* TASK BRIEF
An exact reproduction of all the data is needed, with no images in it.

* DATA UNDER STUDY

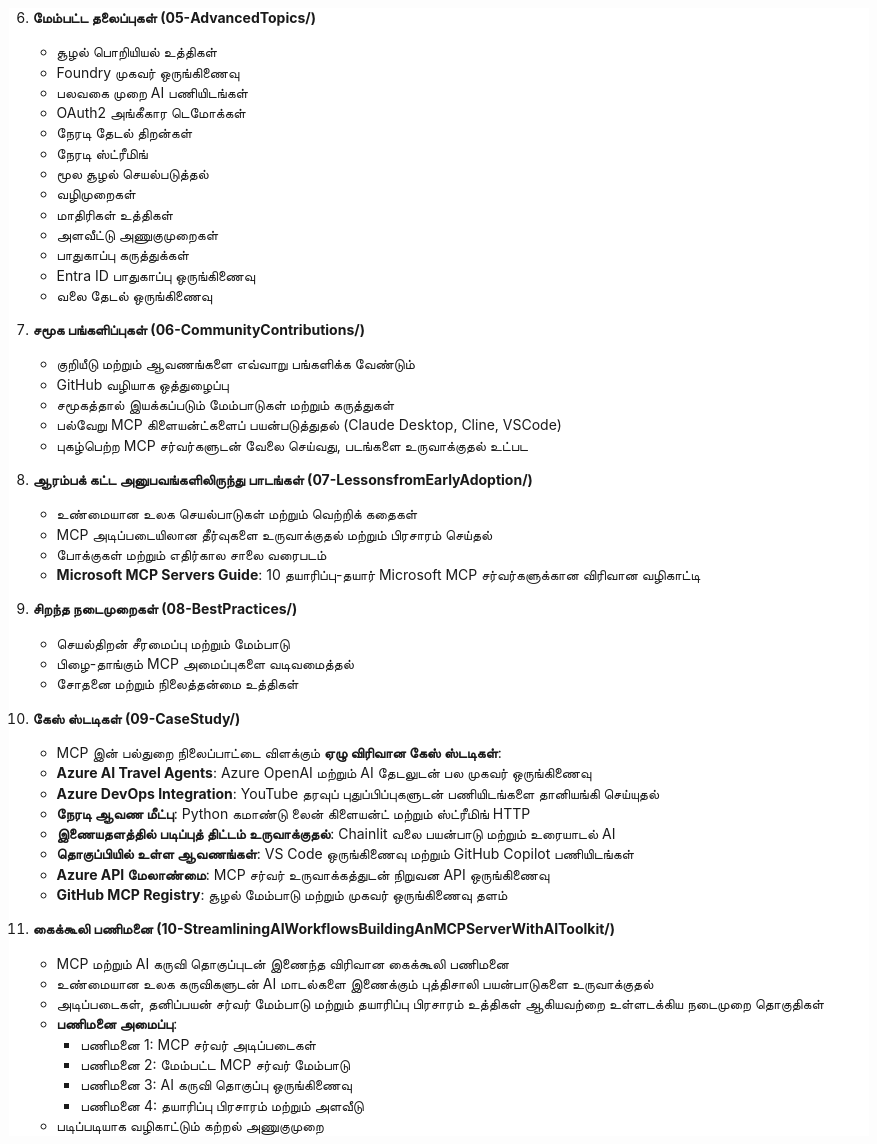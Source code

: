 6. **மேம்பட்ட தலைப்புகள் (05-AdvancedTopics/)**
   - சூழல் பொறியியல் உத்திகள்
   - Foundry முகவர் ஒருங்கிணைவு
   - பலவகை முறை AI பணியிடங்கள்
   - OAuth2 அங்கீகார டெமோக்கள்
   - நேரடி தேடல் திறன்கள்
   - நேரடி ஸ்ட்ரீமிங்
   - மூல சூழல் செயல்படுத்தல்
   - வழிமுறைகள்
   - மாதிரிகள் உத்திகள்
   - அளவீட்டு அணுகுமுறைகள்
   - பாதுகாப்பு கருத்துக்கள்
   - Entra ID பாதுகாப்பு ஒருங்கிணைவு
   - வலை தேடல் ஒருங்கிணைவு

7. **சமூக பங்களிப்புகள் (06-CommunityContributions/)**
   - குறியீடு மற்றும் ஆவணங்களை எவ்வாறு பங்களிக்க வேண்டும்
   - GitHub வழியாக ஒத்துழைப்பு
   - சமூகத்தால் இயக்கப்படும் மேம்பாடுகள் மற்றும் கருத்துகள்
   - பல்வேறு MCP கிளையன்ட்களைப் பயன்படுத்துதல் (Claude Desktop, Cline, VSCode)
   - புகழ்பெற்ற MCP சர்வர்களுடன் வேலை செய்வது, படங்களை உருவாக்குதல் உட்பட

8. **ஆரம்பக் கட்ட அனுபவங்களிலிருந்து பாடங்கள் (07-LessonsfromEarlyAdoption/)**
   - உண்மையான உலக செயல்பாடுகள் மற்றும் வெற்றிக் கதைகள்
   - MCP அடிப்படையிலான தீர்வுகளை உருவாக்குதல் மற்றும் பிரசாரம் செய்தல்
   - போக்குகள் மற்றும் எதிர்கால சாலை வரைபடம்
   - **Microsoft MCP Servers Guide**: 10 தயாரிப்பு-தயார் Microsoft MCP சர்வர்களுக்கான விரிவான வழிகாட்டி

9. **சிறந்த நடைமுறைகள் (08-BestPractices/)**
   - செயல்திறன் சீரமைப்பு மற்றும் மேம்பாடு
   - பிழை-தாங்கும் MCP அமைப்புகளை வடிவமைத்தல்
   - சோதனை மற்றும் நிலைத்தன்மை உத்திகள்

10. **கேஸ் ஸ்டடிகள் (09-CaseStudy/)**
    - MCP இன் பல்துறை நிலைப்பாட்டை விளக்கும் **ஏழு விரிவான கேஸ் ஸ்டடிகள்**:
    - **Azure AI Travel Agents**: Azure OpenAI மற்றும் AI தேடலுடன் பல முகவர் ஒருங்கிணைவு
    - **Azure DevOps Integration**: YouTube தரவுப் புதுப்பிப்புகளுடன் பணியிடங்களை தானியங்கி செய்யுதல்
    - **நேரடி ஆவண மீட்பு**: Python கமாண்டு லைன் கிளையன்ட் மற்றும் ஸ்ட்ரீமிங் HTTP
    - **இணையதளத்தில் படிப்புத் திட்டம் உருவாக்குதல்**: Chainlit வலை பயன்பாடு மற்றும் உரையாடல் AI
    - **தொகுப்பியில் உள்ள ஆவணங்கள்**: VS Code ஒருங்கிணைவு மற்றும் GitHub Copilot பணியிடங்கள்
    - **Azure API மேலாண்மை**: MCP சர்வர் உருவாக்கத்துடன் நிறுவன API ஒருங்கிணைவு
    - **GitHub MCP Registry**: சூழல் மேம்பாடு மற்றும் முகவர் ஒருங்கிணைவு தளம்

11. **கைக்கூலி பணிமனை (10-StreamliningAIWorkflowsBuildingAnMCPServerWithAIToolkit/)**
    - MCP மற்றும் AI கருவி தொகுப்புடன் இணைந்த விரிவான கைக்கூலி பணிமனை
    - உண்மையான உலக கருவிகளுடன் AI மாடல்களை இணைக்கும் புத்திசாலி பயன்பாடுகளை உருவாக்குதல்
    - அடிப்படைகள், தனிப்பயன் சர்வர் மேம்பாடு மற்றும் தயாரிப்பு பிரசாரம் உத்திகள் ஆகியவற்றை உள்ளடக்கிய நடைமுறை தொகுதிகள்
    - **பணிமனை அமைப்பு**:
      - பணிமனை 1: MCP சர்வர் அடிப்படைகள்
      - பணிமனை 2: மேம்பட்ட MCP சர்வர் மேம்பாடு
      - பணிமனை 3: AI கருவி தொகுப்பு ஒருங்கிணைவு
      - பணிமனை 4: தயாரிப்பு பிரசாரம் மற்றும் அளவீடு
    - படிப்படியாக வழிகாட்டும் கற்றல் அணுகுமுறை

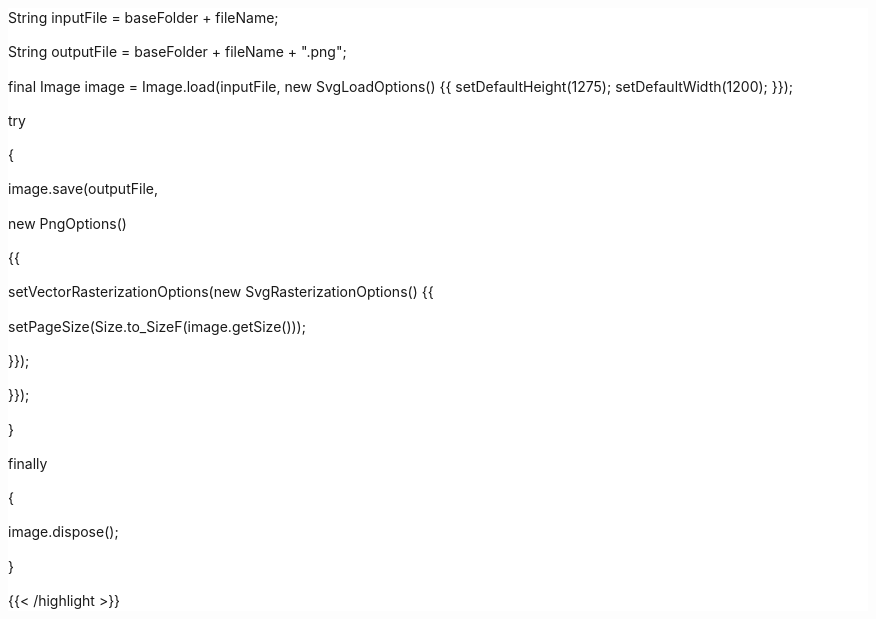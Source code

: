 String inputFile = baseFolder + fileName;

String outputFile = baseFolder + fileName + ".png";

final Image image = Image.load(inputFile, new SvgLoadOptions() {{ setDefaultHeight(1275); setDefaultWidth(1200); }});

try

{

image.save(outputFile,

new PngOptions()

{{

setVectorRasterizationOptions(new SvgRasterizationOptions() {{

setPageSize(Size.to_SizeF(image.getSize()));

}});

}});

}

finally

{

image.dispose();

}

{{< /highlight >}}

* REPLY TO THE EXERCISE
Source code

: 6. **மேம்பட்ட தலைப்புகள் (05-AdvancedTopics/)**
   - சூழல் பொறியியல் உத்திகள்
   - Foundry முகவர் ஒருங்கிணைவு
   - பலவகை முறை AI பணியிடங்கள்
   - OAuth2 அங்கீகார டெமோக்கள்
   - நேரடி தேடல் திறன்கள்
   - நேரடி ஸ்ட்ரீமிங்
   - மூல சூழல் செயல்படுத்தல்
   - வழிமுறைகள்
   - மாதிரிகள் உத்திகள்
   - அளவீட்டு அணுகுமுறைகள்
   - பாதுகாப்பு கருத்துக்கள்
   - Entra ID பாதுகாப்பு ஒருங்கிணைவு
   - வலை தேடல் ஒருங்கிணைவு

7. **சமூக பங்களிப்புகள் (06-CommunityContributions/)**
   - குறியீடு மற்றும் ஆவணங்களை எவ்வாறு பங்களிக்க வேண்டும்
   - GitHub வழியாக ஒத்துழைப்பு
   - சமூகத்தால் இயக்கப்படும் மேம்பாடுகள் மற்றும் கருத்துகள்
   - பல்வேறு MCP கிளையன்ட்களைப் பயன்படுத்துதல் (Claude Desktop, Cline, VSCode)
   - புகழ்பெற்ற MCP சர்வர்களுடன் வேலை செய்வது, படங்களை உருவாக்குதல் உட்பட

8. **ஆரம்பக் கட்ட அனுபவங்களிலிருந்து பாடங்கள் (07-LessonsfromEarlyAdoption/)**
   - உண்மையான உலக செயல்பாடுகள் மற்றும் வெற்றிக் கதைகள்
   - MCP அடிப்படையிலான தீர்வுகளை உருவாக்குதல் மற்றும் பிரசாரம் செய்தல்
   - போக்குகள் மற்றும் எதிர்கால சாலை வரைபடம்
   - **Microsoft MCP Servers Guide**: 10 தயாரிப்பு-தயார் Microsoft MCP சர்வர்களுக்கான விரிவான வழிகாட்டி

9. **சிறந்த நடைமுறைகள் (08-BestPractices/)**
   - செயல்திறன் சீரமைப்பு மற்றும் மேம்பாடு
   - பிழை-தாங்கும் MCP அமைப்புகளை வடிவமைத்தல்
   - சோதனை மற்றும் நிலைத்தன்மை உத்திகள்

10. **கேஸ் ஸ்டடிகள் (09-CaseStudy/)**
    - MCP இன் பல்துறை நிலைப்பாட்டை விளக்கும் **ஏழு விரிவான கேஸ் ஸ்டடிகள்**:
    - **Azure AI Travel Agents**: Azure OpenAI மற்றும் AI தேடலுடன் பல முகவர் ஒருங்கிணைவு
    - **Azure DevOps Integration**: YouTube தரவுப் புதுப்பிப்புகளுடன் பணியிடங்களை தானியங்கி செய்யுதல்
    - **நேரடி ஆவண மீட்பு**: Python கமாண்டு லைன் கிளையன்ட் மற்றும் ஸ்ட்ரீமிங் HTTP
    - **இணையதளத்தில் படிப்புத் திட்டம் உருவாக்குதல்**: Chainlit வலை பயன்பாடு மற்றும் உரையாடல் AI
    - **தொகுப்பியில் உள்ள ஆவணங்கள்**: VS Code ஒருங்கிணைவு மற்றும் GitHub Copilot பணியிடங்கள்
    - **Azure API மேலாண்மை**: MCP சர்வர் உருவாக்கத்துடன் நிறுவன API ஒருங்கிணைவு
    - **GitHub MCP Registry**: சூழல் மேம்பாடு மற்றும் முகவர் ஒருங்கிணைவு தளம்

11. **கைக்கூலி பணிமனை (10-StreamliningAIWorkflowsBuildingAnMCPServerWithAIToolkit/)**
    - MCP மற்றும் AI கருவி தொகுப்புடன் இணைந்த விரிவான கைக்கூலி பணிமனை
    - உண்மையான உலக கருவிகளுடன் AI மாடல்களை இணைக்கும் புத்திசாலி பயன்பாடுகளை உருவாக்குதல்
    - அடிப்படைகள், தனிப்பயன் சர்வர் மேம்பாடு மற்றும் தயாரிப்பு பிரசாரம் உத்திகள் ஆகியவற்றை உள்ளடக்கிய நடைமுறை தொகுதிகள்
    - **பணிமனை அமைப்பு**:
      - பணிமனை 1: MCP சர்வர் அடிப்படைகள்
      - பணிமனை 2: மேம்பட்ட MCP சர்வர் மேம்பாடு
      - பணிமனை 3: AI கருவி தொகுப்பு ஒருங்கிணைவு
      - பணிமனை 4: தயாரிப்பு பிரசாரம் மற்றும் அளவீடு
    - படிப்படியாக வழிகாட்டும் கற்றல் அணுகுமுறை

Source code

: String inputFile = baseFolder + fileName;

String outputFile = baseFolder + fileName + ".png";

final Image image = Image.load(inputFile, new SvgLoadOptions() {{ setDefaultHeight(1275); setDefaultWidth(1200); }});

try

{

image.save(outputFile,

new PngOptions()

{{

setVectorRasterizationOptions(new SvgRasterizationOptions() {{

setPageSize(Size.to_SizeF(image.getSize()));

}});

}});

}

finally

{

image.dispose();

}

{{< /highlight >}}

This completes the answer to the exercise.